*** Opening Listed entries ***

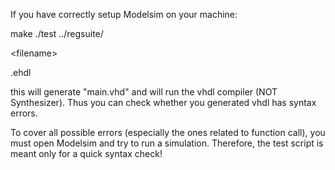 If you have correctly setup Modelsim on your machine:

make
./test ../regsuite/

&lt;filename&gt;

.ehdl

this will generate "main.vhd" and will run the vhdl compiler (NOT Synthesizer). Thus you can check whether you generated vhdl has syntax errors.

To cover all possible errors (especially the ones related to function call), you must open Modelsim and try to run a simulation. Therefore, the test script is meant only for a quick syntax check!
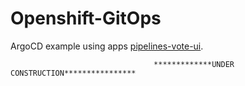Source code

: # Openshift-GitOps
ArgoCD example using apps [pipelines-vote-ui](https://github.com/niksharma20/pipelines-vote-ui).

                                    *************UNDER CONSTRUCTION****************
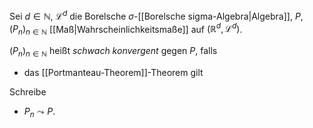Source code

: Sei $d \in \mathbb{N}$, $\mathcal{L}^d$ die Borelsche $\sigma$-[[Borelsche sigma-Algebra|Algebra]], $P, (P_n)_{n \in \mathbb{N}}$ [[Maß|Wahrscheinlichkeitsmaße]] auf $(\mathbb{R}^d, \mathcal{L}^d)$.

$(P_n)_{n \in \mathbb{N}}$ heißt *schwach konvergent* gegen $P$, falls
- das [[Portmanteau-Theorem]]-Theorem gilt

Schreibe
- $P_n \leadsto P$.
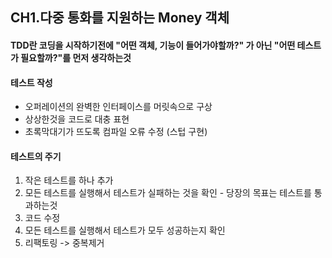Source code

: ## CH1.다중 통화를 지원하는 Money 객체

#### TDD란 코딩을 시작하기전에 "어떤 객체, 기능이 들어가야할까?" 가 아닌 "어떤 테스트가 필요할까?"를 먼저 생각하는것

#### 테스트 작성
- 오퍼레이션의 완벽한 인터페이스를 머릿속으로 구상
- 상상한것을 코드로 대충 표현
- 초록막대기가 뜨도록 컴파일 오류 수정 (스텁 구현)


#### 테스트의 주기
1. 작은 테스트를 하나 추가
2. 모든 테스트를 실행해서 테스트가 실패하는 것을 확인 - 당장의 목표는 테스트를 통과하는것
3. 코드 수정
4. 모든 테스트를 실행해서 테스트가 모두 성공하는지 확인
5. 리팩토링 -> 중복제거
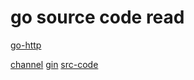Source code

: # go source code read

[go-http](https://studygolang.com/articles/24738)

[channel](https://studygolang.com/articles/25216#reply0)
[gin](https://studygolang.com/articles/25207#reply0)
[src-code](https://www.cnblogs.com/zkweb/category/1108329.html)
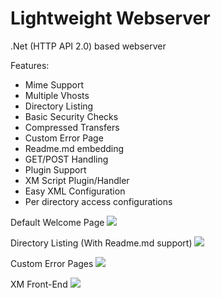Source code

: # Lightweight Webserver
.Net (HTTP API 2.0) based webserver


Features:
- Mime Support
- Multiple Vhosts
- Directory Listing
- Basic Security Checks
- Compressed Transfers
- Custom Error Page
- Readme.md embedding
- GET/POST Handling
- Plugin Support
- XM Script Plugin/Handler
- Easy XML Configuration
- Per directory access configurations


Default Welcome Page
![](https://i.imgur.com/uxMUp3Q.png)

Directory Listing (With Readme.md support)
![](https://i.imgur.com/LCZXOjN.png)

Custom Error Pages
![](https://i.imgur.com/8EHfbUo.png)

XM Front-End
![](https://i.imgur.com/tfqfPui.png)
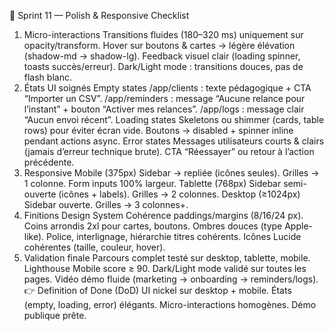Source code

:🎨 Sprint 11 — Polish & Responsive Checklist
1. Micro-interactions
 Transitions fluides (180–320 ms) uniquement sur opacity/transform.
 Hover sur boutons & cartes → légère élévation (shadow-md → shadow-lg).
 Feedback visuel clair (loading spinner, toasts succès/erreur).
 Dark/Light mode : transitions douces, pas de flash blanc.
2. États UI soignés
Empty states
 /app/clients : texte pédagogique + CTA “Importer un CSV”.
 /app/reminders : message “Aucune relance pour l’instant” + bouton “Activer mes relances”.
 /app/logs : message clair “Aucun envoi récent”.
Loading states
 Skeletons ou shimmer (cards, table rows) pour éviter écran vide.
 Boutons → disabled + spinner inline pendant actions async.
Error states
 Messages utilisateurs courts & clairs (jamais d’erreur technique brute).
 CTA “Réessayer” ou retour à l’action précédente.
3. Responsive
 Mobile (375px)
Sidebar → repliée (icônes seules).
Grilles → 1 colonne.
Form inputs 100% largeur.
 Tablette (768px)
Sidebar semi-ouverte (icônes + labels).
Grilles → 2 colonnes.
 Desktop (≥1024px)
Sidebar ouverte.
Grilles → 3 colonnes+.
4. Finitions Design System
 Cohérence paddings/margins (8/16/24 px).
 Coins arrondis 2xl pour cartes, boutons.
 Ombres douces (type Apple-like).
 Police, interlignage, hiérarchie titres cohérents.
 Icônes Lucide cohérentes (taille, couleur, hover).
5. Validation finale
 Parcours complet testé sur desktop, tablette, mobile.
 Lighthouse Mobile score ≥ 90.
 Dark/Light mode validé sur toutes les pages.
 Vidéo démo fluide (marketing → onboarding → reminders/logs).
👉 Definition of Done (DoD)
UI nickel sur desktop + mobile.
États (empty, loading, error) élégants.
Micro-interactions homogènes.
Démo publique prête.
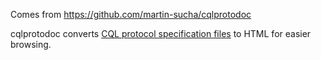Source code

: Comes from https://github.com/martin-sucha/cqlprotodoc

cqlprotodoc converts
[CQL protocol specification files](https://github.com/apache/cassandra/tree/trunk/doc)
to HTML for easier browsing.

*** Closing Listed entries ***
*** Opening Listed entries ***

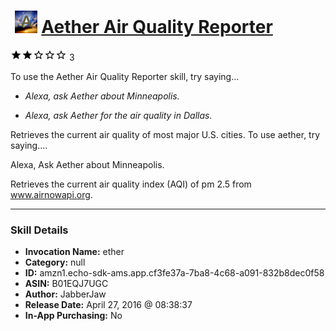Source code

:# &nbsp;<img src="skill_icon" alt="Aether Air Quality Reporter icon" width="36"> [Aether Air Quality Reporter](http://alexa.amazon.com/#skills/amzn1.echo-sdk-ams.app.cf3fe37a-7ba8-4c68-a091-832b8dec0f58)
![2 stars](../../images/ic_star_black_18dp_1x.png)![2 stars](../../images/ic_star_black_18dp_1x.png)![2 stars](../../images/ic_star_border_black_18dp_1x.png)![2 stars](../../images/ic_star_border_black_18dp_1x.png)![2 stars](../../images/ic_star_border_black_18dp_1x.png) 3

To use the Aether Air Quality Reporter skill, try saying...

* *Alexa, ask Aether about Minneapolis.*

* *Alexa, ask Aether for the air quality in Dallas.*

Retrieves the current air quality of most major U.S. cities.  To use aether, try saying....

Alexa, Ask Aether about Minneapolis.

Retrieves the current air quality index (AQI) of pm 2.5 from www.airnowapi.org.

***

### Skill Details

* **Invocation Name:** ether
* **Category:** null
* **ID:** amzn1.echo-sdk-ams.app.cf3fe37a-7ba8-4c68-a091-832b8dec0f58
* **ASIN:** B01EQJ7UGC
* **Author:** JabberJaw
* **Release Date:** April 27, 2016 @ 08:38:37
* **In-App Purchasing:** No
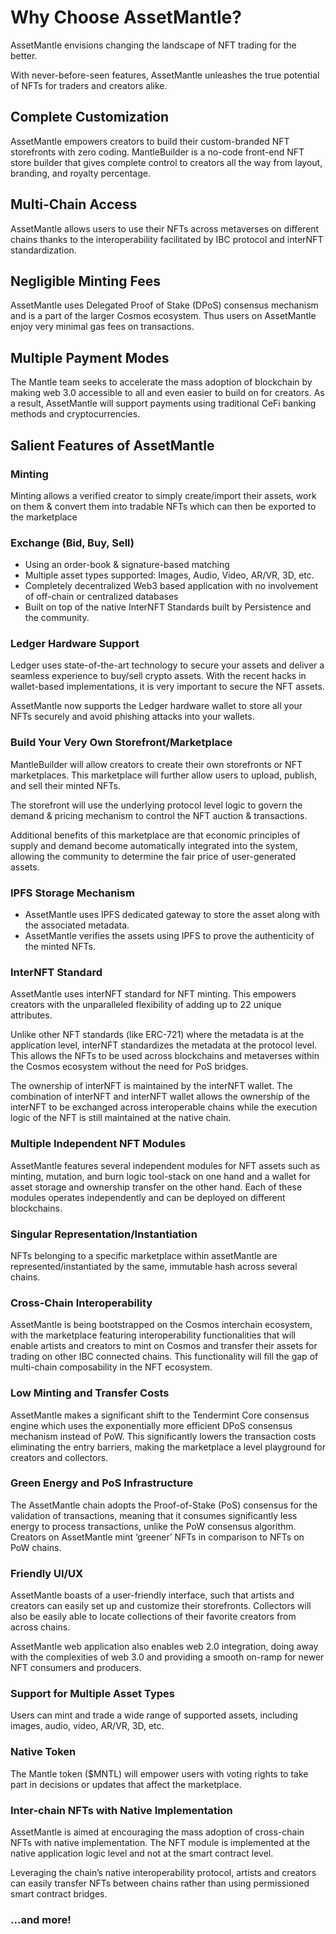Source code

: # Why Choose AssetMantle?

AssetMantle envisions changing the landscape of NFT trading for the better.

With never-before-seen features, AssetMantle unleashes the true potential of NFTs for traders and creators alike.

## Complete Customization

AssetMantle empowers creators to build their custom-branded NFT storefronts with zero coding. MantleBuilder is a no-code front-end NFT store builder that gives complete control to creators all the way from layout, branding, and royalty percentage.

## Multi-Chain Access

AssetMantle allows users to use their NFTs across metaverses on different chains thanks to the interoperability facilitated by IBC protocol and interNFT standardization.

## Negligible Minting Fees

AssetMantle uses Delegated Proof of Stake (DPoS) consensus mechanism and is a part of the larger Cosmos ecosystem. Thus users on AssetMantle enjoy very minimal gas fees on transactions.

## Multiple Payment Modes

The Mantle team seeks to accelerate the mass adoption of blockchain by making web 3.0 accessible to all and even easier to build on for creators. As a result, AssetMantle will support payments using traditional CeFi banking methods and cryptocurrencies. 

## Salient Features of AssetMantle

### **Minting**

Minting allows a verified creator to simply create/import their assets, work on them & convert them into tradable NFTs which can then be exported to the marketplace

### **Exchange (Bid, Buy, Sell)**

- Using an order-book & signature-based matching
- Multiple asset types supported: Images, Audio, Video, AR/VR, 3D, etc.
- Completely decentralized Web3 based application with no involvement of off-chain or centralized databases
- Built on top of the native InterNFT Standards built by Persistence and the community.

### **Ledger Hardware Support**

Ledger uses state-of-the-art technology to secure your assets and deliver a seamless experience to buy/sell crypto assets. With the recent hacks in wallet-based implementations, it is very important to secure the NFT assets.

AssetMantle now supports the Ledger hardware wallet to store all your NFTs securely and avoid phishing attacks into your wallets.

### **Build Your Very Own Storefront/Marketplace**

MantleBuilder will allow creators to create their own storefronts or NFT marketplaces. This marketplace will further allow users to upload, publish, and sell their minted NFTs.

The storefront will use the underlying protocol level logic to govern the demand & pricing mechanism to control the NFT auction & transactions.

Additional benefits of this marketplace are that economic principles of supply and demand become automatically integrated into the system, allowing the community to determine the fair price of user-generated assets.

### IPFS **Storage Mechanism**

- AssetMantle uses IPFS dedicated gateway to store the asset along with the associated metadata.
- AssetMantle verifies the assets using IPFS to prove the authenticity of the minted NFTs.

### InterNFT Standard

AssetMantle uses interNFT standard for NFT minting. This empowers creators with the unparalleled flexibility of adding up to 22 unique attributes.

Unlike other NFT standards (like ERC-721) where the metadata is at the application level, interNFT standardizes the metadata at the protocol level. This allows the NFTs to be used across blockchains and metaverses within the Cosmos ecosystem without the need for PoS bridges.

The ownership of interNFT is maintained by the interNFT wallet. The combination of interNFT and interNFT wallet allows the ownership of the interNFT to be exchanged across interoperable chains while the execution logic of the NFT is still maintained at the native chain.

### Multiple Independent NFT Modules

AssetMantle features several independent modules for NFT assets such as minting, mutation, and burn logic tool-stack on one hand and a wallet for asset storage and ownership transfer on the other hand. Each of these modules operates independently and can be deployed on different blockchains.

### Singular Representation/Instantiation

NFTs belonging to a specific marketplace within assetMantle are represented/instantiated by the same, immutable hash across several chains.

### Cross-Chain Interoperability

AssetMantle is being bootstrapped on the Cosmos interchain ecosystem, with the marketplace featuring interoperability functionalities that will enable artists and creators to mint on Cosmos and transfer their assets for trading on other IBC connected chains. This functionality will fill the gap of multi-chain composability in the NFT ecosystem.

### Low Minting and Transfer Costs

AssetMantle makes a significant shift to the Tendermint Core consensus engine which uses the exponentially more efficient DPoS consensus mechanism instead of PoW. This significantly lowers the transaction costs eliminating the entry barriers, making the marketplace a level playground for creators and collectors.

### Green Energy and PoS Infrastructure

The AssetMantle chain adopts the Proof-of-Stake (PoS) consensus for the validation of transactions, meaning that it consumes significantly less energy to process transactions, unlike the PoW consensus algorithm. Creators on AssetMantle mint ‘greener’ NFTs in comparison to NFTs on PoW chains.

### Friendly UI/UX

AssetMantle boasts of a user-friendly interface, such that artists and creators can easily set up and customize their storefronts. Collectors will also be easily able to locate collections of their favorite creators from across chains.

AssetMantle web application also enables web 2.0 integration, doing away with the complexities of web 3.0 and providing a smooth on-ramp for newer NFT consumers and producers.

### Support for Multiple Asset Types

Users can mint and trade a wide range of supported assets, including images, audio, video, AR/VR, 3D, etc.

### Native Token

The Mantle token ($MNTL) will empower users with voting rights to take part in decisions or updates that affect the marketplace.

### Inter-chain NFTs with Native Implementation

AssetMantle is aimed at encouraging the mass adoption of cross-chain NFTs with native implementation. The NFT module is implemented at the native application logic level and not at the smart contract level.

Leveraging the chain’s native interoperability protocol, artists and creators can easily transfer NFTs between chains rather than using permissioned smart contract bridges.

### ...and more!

*** Closing Listed entries ***

- Goal of the exercise
From the data above, return exactly the lines from the one with "If you have" up to and including the one with "4. 모든 테스트를 실행해서 테스트가 모두 성공하는지 확인". Pictures do not go in the copy.

- Result
 If you have correctly setup Modelsim on your machine:

make
./test ../regsuite/

&lt;filename&gt;

.ehdl

this will generate "main.vhd" and will run the vhdl compiler (NOT Synthesizer). Thus you can check whether you generated vhdl has syntax errors.

To cover all possible errors (especially the ones related to function call), you must open Modelsim and try to run a simulation. Therefore, the test script is meant only for a quick syntax check!
Source code

: # Openshift-GitOps
ArgoCD example using apps [pipelines-vote-ui](https://github.com/niksharma20/pipelines-vote-ui).

                                    *************UNDER CONSTRUCTION****************
Source code

: Sei $d \in \mathbb{N}$, $\mathcal{L}^d$ die Borelsche $\sigma$-[[Borelsche sigma-Algebra|Algebra]], $P, (P_n)_{n \in \mathbb{N}}$ [[Maß|Wahrscheinlichkeitsmaße]] auf $(\mathbb{R}^d, \mathcal{L}^d)$.

$(P_n)_{n \in \mathbb{N}}$ heißt *schwach konvergent* gegen $P$, falls
- das [[Portmanteau-Theorem]]-Theorem gilt

Schreibe
- $P_n \leadsto P$.
Source code

: ## CH1.다중 통화를 지원하는 Money 객체

#### TDD란 코딩을 시작하기전에 "어떤 객체, 기능이 들어가야할까?" 가 아닌 "어떤 테스트가 필요할까?"를 먼저 생각하는것

#### 테스트 작성
- 오퍼레이션의 완벽한 인터페이스를 머릿속으로 구상
- 상상한것을 코드로 대충 표현
- 초록막대기가 뜨도록 컴파일 오류 수정 (스텁 구현)


#### 테스트의 주기
1. 작은 테스트를 하나 추가
2. 모든 테스트를 실행해서 테스트가 실패하는 것을 확인 - 당장의 목표는 테스트를 통과하는것
3. 코드 수정
4. 모든 테스트를 실행해서 테스트가 모두 성공하는지 확인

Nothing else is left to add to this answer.